(Collected data)
-*-
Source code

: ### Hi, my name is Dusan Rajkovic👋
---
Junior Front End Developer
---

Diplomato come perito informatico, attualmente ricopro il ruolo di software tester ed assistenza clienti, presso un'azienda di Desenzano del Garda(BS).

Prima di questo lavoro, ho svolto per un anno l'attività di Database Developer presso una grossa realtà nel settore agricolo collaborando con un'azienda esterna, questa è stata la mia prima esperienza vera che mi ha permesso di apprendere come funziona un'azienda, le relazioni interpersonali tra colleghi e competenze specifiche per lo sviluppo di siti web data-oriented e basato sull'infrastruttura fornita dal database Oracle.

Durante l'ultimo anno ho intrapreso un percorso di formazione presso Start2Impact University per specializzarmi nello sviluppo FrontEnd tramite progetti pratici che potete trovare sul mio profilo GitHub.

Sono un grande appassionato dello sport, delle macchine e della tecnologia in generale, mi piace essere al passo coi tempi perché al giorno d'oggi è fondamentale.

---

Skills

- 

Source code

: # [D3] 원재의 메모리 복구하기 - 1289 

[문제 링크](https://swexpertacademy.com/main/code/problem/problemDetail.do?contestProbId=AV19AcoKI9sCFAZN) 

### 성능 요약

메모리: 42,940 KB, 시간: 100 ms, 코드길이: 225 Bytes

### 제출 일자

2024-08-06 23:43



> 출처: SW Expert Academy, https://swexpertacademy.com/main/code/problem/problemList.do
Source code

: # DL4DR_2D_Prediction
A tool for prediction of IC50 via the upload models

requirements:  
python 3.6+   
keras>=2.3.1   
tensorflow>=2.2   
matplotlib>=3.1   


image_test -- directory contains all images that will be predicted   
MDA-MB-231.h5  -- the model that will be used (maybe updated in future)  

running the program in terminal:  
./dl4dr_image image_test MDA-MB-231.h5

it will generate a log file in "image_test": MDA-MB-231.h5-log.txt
-*-
From the first line of the entries above to the line with "Diplomato come perito", please return every line exactly, keeping both ends.

Source code

: ### Hi, my name is Dusan Rajkovic👋
---
Junior Front End Developer
---

Diplomato come perito informatico, attualmente ricopro il ruolo di software tester ed assistenza clienti, presso un'azienda di Desenzano del Garda(BS).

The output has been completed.